去っていく飛彩に手を振ったホリィは、胸に訪れた疼痛に顔を伏せ、晴れない表情へと変わっていく。
「私は……飛彩くんにどう思って欲しいのかな」
どういうことを言ってもらえれば覚悟がブレなかったのだろう、そんなことを考えながら迎えの車に乗り込む。
「守ってくれるって、守って欲しいって言ってくれてるのに……!」
変装用のアクセサリーたちを鞄の中へ隠しながら座席へと深くもたれかかる。
歩き去っていた飛彩を一瞬にして抜かしていったのを横目で確認するが、ホリィは振り返ることはなかった。
対する飛彩は消えていくリムジンを眺めつつ、その場に立ち止まる。
「親、か……」
孤独な自分と異なって想像を絶するしがらみがあるのだと飛彩は考えるようにしたが、その重みというのを理解できていない。

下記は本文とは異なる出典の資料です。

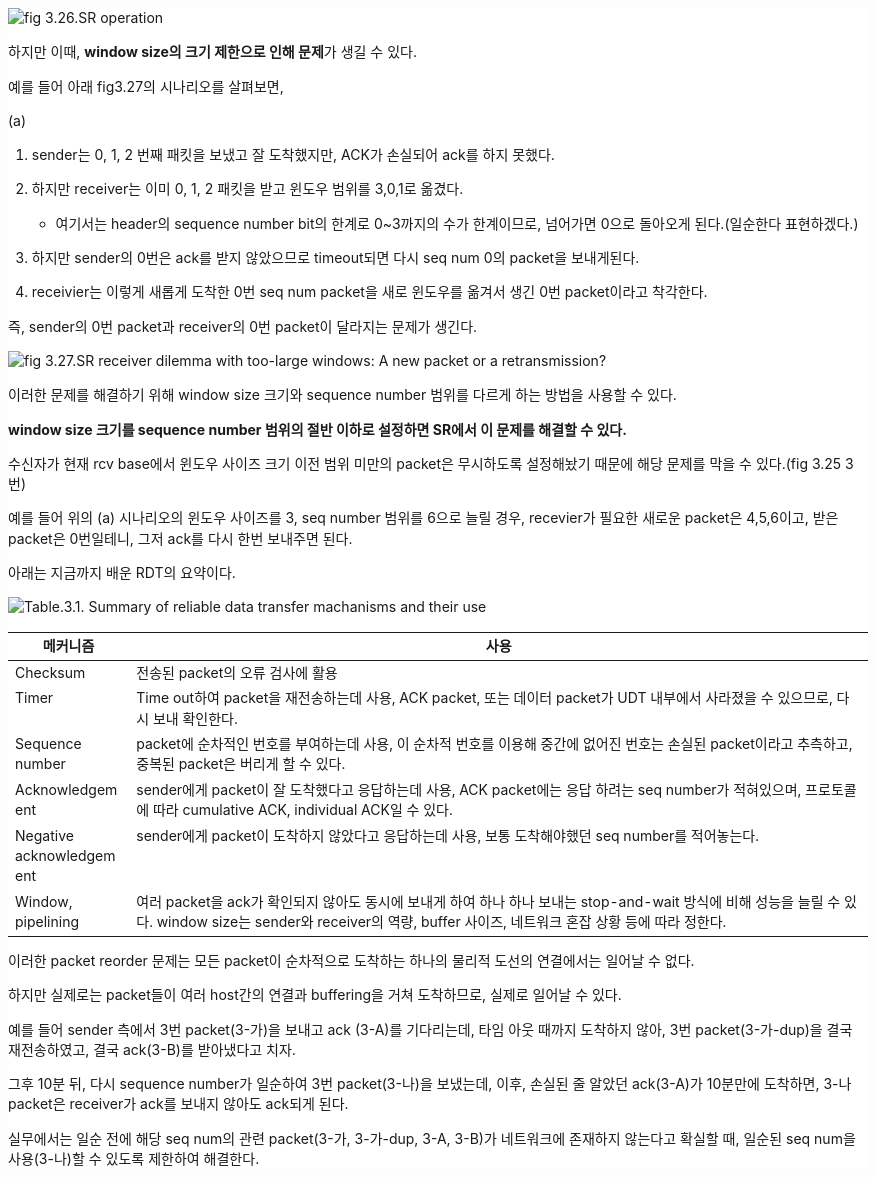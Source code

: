 ![fig 3.26.SR operation](image-20211104142221333.png)

하지만 이때, **window size의 크기 제한으로 인해 문제**가 생길 수 있다.

예를 들어 아래 fig3.27의 시나리오를 살펴보면,

(a)

1. sender는 0, 1, 2 번째 패킷을 보냈고 잘 도착했지만, ACK가 손실되어 ack를 하지 못했다.

2. 하지만 receiver는 이미 0, 1, 2 패킷을 받고 윈도우 범위를 3,0,1로 옮겼다.
   
   - 여기서는 header의 sequence number bit의 한계로 0~3까지의 수가 한계이므로, 넘어가면 0으로 돌아오게 된다.(일순한다 표현하겠다.)

3. 하지만 sender의 0번은 ack를 받지 않았으므로 timeout되면 다시 seq num 0의 packet을 보내게된다.

4. receivier는 이렇게 새롭게 도착한 0번 seq num packet을 새로 윈도우를 옮겨서 생긴 0번 packet이라고 착각한다.

즉, sender의 0번 packet과 receiver의 0번 packet이 달라지는 문제가 생긴다.

![fig 3.27.SR receiver dilemma with too-large windows: A new packet or a retransmission?](image-20211104142305760.png)

이러한 문제를 해결하기 위해 window size 크기와 sequence number 범위를 다르게 하는 방법을 사용할 수 있다.

**window size 크기를 sequence number 범위의 절반 이하로 설정하면 SR에서 이 문제를 해결할 수 있다.** 

수신자가 현재 rcv base에서 윈도우 사이즈 크기 이전 범위 미만의 packet은 무시하도록 설정해놨기 때문에 해당 문제를 막을 수 있다.(fig 3.25 3번)

예를 들어 위의 (a) 시나리오의 윈도우 사이즈를 3, seq number 범위를 6으로 늘릴 경우, recevier가 필요한 새로운 packet은 4,5,6이고, 받은 packet은 0번일테니, 그저 ack를 다시 한번 보내주면 된다.

아래는 지금까지 배운 RDT의 요약이다.

![Table.3.1. Summary of reliable data transfer machanisms and their use](image-20211104142345992.png)

| 메커니즘                     | 사용                                                                                                                                                   |
| ------------------------ | ---------------------------------------------------------------------------------------------------------------------------------------------------- |
| Checksum                 | 전송된 packet의 오류 검사에 활용                                                                                                                                |
| Timer                    | Time out하여 packet을 재전송하는데 사용, ACK packet, 또는 데이터 packet가 UDT 내부에서 사라졌을 수 있으므로, 다시 보내 확인한다.                                                           |
| Sequence number          | packet에 순차적인 번호를 부여하는데 사용, 이 순차적 번호를 이용해 중간에 없어진 번호는 손실된 packet이라고 추측하고, 중복된 packet은 버리게 할 수 있다.                                                     |
| Acknowledgement          | sender에게 packet이 잘 도착했다고 응답하는데 사용, ACK packet에는 응답 하려는 seq number가 적혀있으며, 프로토콜에 따라 cumulative ACK, individual ACK일 수 있다.                             |
| Negative acknowledgement | sender에게 packet이 도착하지 않았다고 응답하는데 사용, 보통 도착해야했던 seq number를 적어놓는다.                                                                                    |
| Window, pipelining       | 여러 packet을 ack가 확인되지 않아도 동시에 보내게 하여 하나 하나 보내는 stop-and-wait 방식에 비해 성능을 늘릴 수 있다. window size는 sender와 receiver의 역량, buffer 사이즈, 네트워크 혼잡 상황 등에 따라 정한다. |

이러한 packet reorder 문제는 모든 packet이 순차적으로 도착하는 하나의 물리적 도선의 연결에서는 일어날 수 없다.

하지만 실제로는 packet들이 여러 host간의 연결과 buffering을 거쳐 도착하므로, 실제로 일어날 수 있다.

예를 들어 sender 측에서 3번 packet(3-가)을 보내고 ack (3-A)를 기다리는데, 타임 아웃 때까지 도착하지 않아, 3번 packet(3-가-dup)을 결국 재전송하였고, 결국 ack(3-B)를 받아냈다고 치자. 

그후 10분 뒤, 다시 sequence number가 일순하여 3번 packet(3-나)을 보냈는데, 이후, 손실된 줄 알았던 ack(3-A)가 10분만에 도착하면, 3-나 packet은 receiver가 ack를 보내지 않아도 ack되게 된다.

실무에서는 일순 전에 해당 seq num의 관련 packet(3-가, 3-가-dup, 3-A, 3-B)가 네트워크에 존재하지 않는다고 확실할 때, 일순된 seq num을 사용(3-나)할 수 있도록 제한하여 해결한다.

自分たちと交わした約束の方が遥かに気高く優先されるべきものだと信じていた飛彩は、その夜も何も告げることなくただホリィを信じることにした。
「幸せは人それぞれ、だよな」
ただ強くあり、負けないこと。
そんな飛彩のように単純な思考の者ばかりではない。
飛彩はその日、ホリィにとっての幸せとは何か考え続けたが答えは出なかった。
奪還作戦において、ホリィと飛彩というのは両翼も同然だ。
どちらかが欠けても作戦の中止が判断されるほどの。
二人のデートが禍根になる中、一人の少女が夜の帳が降りた繁華街を歩いていた。
「ふん、ふふ〜ん」
黒いブラウスと短めのスカートから覗く柔肌は陽の光を浴びたことがないかのように透き通った美しさを見せていた。
すれ違う男の視線を集める美貌と珍しい薄い水色の髪が月明かりに照らされて都会に幻想的な雰囲気をもたらしている。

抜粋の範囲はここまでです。